Los huevos que se producen de manera convencional, es decir, que vienen de gallinas que son criadas en condiciones anti-naturales, que son alimentadas de manera artificial, etc. claramente tienen mayor probabilidad de venir contaminados y enfermos. Una gallina infeliz, tratada con medicamentos y que vive en un ambiente sucio y sobre poblado difícilmente va a producir huevos que puedan potenciar nuestra salud. En este caso (si compramos huevos convencionales) es recomendable comer los huevos bien cocidos, a modo de destruir todo tipo de bacterias (pero recordemos también que esto destruye todo, lo bueno y lo malo).

Por el contrario, si queremos consumir huevos de buena calidad, con alto porcentaje de nutrientes y que potencien nuestra salud, es fundamental que elijamos comprar huevos orgánicos. Un huevo orgánico se refiere a un huevo que proviene de una gallina que ha vivido en un ambiente adecuado para su desarrollo, que no ha estado en contacto con sustancias químicas y que ha sido alimentada con granos orgánicos. Por lo tanto, un huevo de campo, puede ser mejor que los que se producen de manera masiva y poco natural, pero eso no garantiza que sea orgánico. El riesgo de contraer salmonella cuando compramos este tipo de huevos se reduce enormemente (y es prácticamente nulo), por lo que podemos comer estos huevos crudos o ligeramente cocidos, lo cual nos va a permitir obtener un mayor porcentaje de nutrientes. Lo ideal es comerlos ligeramente cocidos (a la copa) o crudos y así aprovechar todos los nutrientes presentes, sobre todo en la yema. 

Los huevos por mucho tiempo ha recibido mala publicidad, nos han dicho que no podemos comer muchos porque tienen mucho colesterol, y además hay que cocinarlos tanto que pierden sus nutrientes.
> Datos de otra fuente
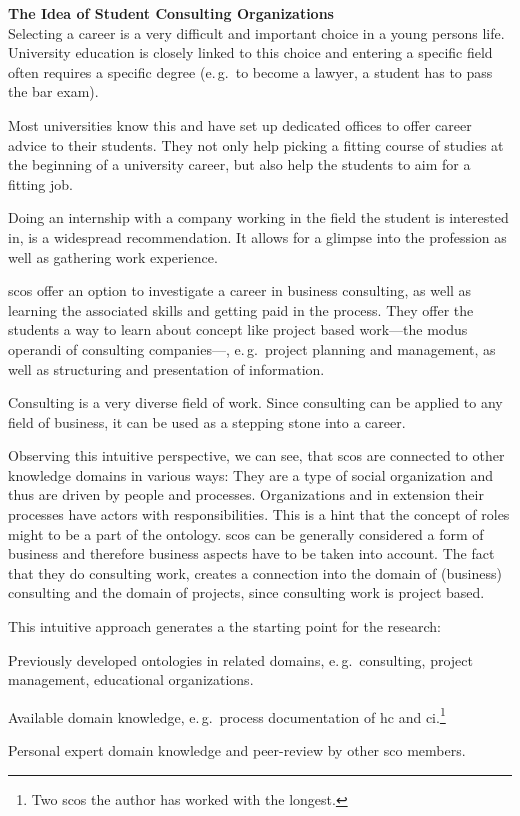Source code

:\documentclass[a4paper, DIV=13, BCOR=0cm]{scrbook}
\newcommand{\eg}{e.\,g.\ }
\begin{document}
\begin{mdframed}
	\textbf{The Idea of Student Consulting Organizations}\\
	Selecting a career is a very difficult and important choice in a young persons life. University education is closely linked to this choice and entering a specific field often requires a specific degree (\eg to become a lawyer, a student has to pass the bar exam).

	Most universities know this and have set up dedicated offices to offer career advice to their students. They not only help picking a fitting course of studies at the beginning of a university career, but also help the students to aim for a fitting job.

	Doing an internship with a company working in the field the student is interested in, is a widespread recommendation. It allows for a glimpse into the profession as well as gathering work experience.

	\glspl{sco} offer an option to investigate a career in business consulting, as well as learning the associated skills and getting paid in the process. They offer the students a way to learn about concept like project based work---the modus operandi of consulting companies---, \eg project planning and management, as well as structuring and presentation of information.

	Consulting is a very diverse field of work. Since consulting can be applied to any field of business, it can be used as a stepping stone into a career.
\end{mdframed}

Observing this intuitive perspective, we can see, that \glspl{sco} are connected to other knowledge domains in various ways: They are a type of social organization and thus are driven by people and processes. Organizations and in extension their processes have actors with responsibilities. This is a hint that the concept of roles might to be a part of the ontology. \glspl{sco} can be generally considered a form of business and therefore business aspects have to be taken into account. The fact that they do consulting work, creates a connection into the domain of (business) consulting and the domain of projects, since consulting work is project based.

This intuitive approach generates a the starting point for the research:
\begin{compactitem}
	\item Previously developed ontologies in related domains, \eg consulting, project management, educational organizations.
	\item Available domain knowledge, \eg process documentation of \gls{hc} and \gls{ci}.\footnote{Two \glspl{sco} the author has worked with the longest.}
	\item Personal expert domain knowledge and peer-review by other \gls{sco} members.
\end{compactitem}
\end{document}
Sin embargo, esto está cambiando y hoy se sabe que los huevos son uno de los alimentos más nutritivos que podemos consumir, ya que contienen proteínas de excelente calidad, grasas saludables, vitaminas, minerales y antioxidantes. Por lo tanto podemos comer 2 a 3 huevos diarios sin temor a engordar o a que nos suba el colesterol.
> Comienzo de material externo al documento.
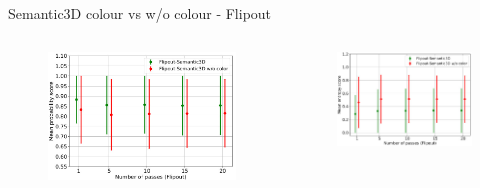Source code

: \documentclass[aspectratio=169]{beamer}
\begin{document}
\begin{frame}{Semantic3D colour vs w/o colour - Flipout}
    \begin{columns}
        \begin{column}{0.5\textwidth}
            \begin{figure}
                \centering
                \includegraphics[scale=0.28]{images/ood2/Fout_MSP_OOD2.jpg}
            \end{figure}
        \end{column}
        \begin{column}{0.5\textwidth}
            \begin{figure}
                \centering
                \includegraphics[scale=0.38]{images/ood2/Fout_Ent_OOD2.jpg}
            \end{figure}
        \end{column}
    \end{columns}
\end{frame}
\end{document}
Un estudio comparó los nutrientes entre huevos de gallinas libres con los de gallinas criadas en jaulas, y los resultados mostraron que los huevos de gallinas libres tienen:

-       1/3 menos de colesterol
-       ¼ menos de grasa saturada
-       2/3 más de Vitamina A
-       2 veces más ácidos grasos omega 3
-       3 veces más Vitamina E
-       7 veces más Betacaroteno  

Así que a perder el miedo a los huevos! Mientras los elijamos y consumamos de manera conciente no hay problemas! Puedes comprar huevos orgánicos en muchos lugares de Santiago, como el Mercado Orgánico, La Ecoferia, Emporio Orgánico y La Chakra. Mis preferidos son de La Ecoferia, así que muchas gracias a Renato Gatica que venden unos huevos deliciosos y alimenta a sus gallinas con granos biodinámicos!